### Records contained in a dataset
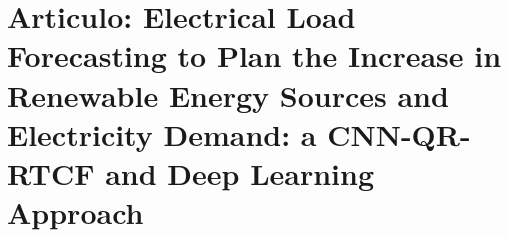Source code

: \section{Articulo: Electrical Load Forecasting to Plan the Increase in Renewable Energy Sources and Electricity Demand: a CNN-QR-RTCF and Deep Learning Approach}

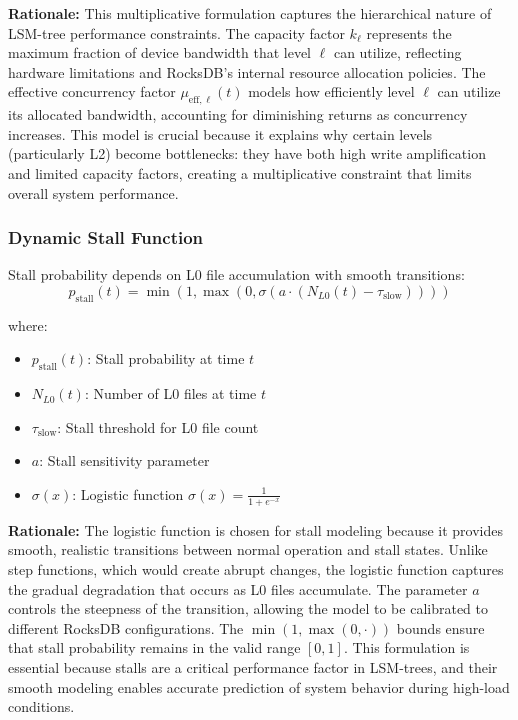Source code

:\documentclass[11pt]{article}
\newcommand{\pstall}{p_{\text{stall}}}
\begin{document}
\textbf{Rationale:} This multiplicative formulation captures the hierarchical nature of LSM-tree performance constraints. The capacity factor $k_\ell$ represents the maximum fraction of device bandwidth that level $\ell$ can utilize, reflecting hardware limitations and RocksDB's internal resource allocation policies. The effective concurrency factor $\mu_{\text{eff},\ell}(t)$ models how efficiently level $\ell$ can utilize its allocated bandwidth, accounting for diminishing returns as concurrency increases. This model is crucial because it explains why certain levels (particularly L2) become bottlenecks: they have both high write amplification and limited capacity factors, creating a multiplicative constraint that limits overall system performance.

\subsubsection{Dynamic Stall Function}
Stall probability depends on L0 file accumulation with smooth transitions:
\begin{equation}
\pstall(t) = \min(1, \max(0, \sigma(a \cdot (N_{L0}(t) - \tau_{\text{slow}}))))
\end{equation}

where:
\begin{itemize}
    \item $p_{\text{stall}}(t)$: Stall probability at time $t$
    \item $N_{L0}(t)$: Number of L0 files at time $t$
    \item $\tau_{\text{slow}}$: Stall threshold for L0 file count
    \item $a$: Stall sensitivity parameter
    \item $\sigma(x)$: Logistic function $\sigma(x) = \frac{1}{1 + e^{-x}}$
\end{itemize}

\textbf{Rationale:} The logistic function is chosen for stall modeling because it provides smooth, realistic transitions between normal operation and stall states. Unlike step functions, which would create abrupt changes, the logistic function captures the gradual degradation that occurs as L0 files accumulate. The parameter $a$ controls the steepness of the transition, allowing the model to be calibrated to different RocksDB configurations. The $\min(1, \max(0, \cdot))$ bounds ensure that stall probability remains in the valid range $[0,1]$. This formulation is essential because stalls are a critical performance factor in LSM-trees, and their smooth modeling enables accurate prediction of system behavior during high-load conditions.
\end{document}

### What the exercise asks
The reply must consist of the records, repeated exactly, minus any images.

### Response
Source code

: \section{Articulo: Electrical Load Forecasting to Plan the Increase in Renewable Energy Sources and Electricity Demand: a CNN-QR-RTCF and Deep Learning Approach}

Source code

:\documentclass[11pt]{article}
\newcommand{\pstall}{p_{\text{stall}}}
\begin{document}
\textbf{Rationale:} This multiplicative formulation captures the hierarchical nature of LSM-tree performance constraints. The capacity factor $k_\ell$ represents the maximum fraction of device bandwidth that level $\ell$ can utilize, reflecting hardware limitations and RocksDB's internal resource allocation policies. The effective concurrency factor $\mu_{\text{eff},\ell}(t)$ models how efficiently level $\ell$ can utilize its allocated bandwidth, accounting for diminishing returns as concurrency increases. This model is crucial because it explains why certain levels (particularly L2) become bottlenecks: they have both high write amplification and limited capacity factors, creating a multiplicative constraint that limits overall system performance.

\subsubsection{Dynamic Stall Function}
Stall probability depends on L0 file accumulation with smooth transitions:
\begin{equation}
\pstall(t) = \min(1, \max(0, \sigma(a \cdot (N_{L0}(t) - \tau_{\text{slow}}))))
\end{equation}

where:
\begin{itemize}
    \item $p_{\text{stall}}(t)$: Stall probability at time $t$
    \item $N_{L0}(t)$: Number of L0 files at time $t$
    \item $\tau_{\text{slow}}$: Stall threshold for L0 file count
    \item $a$: Stall sensitivity parameter
    \item $\sigma(x)$: Logistic function $\sigma(x) = \frac{1}{1 + e^{-x}}$
\end{itemize}

\textbf{Rationale:} The logistic function is chosen for stall modeling because it provides smooth, realistic transitions between normal operation and stall states. Unlike step functions, which would create abrupt changes, the logistic function captures the gradual degradation that occurs as L0 files accumulate. The parameter $a$ controls the steepness of the transition, allowing the model to be calibrated to different RocksDB configurations. The $\min(1, \max(0, \cdot))$ bounds ensure that stall probability remains in the valid range $[0,1]$. This formulation is essential because stalls are a critical performance factor in LSM-trees, and their smooth modeling enables accurate prediction of system behavior during high-load conditions.
\end{document}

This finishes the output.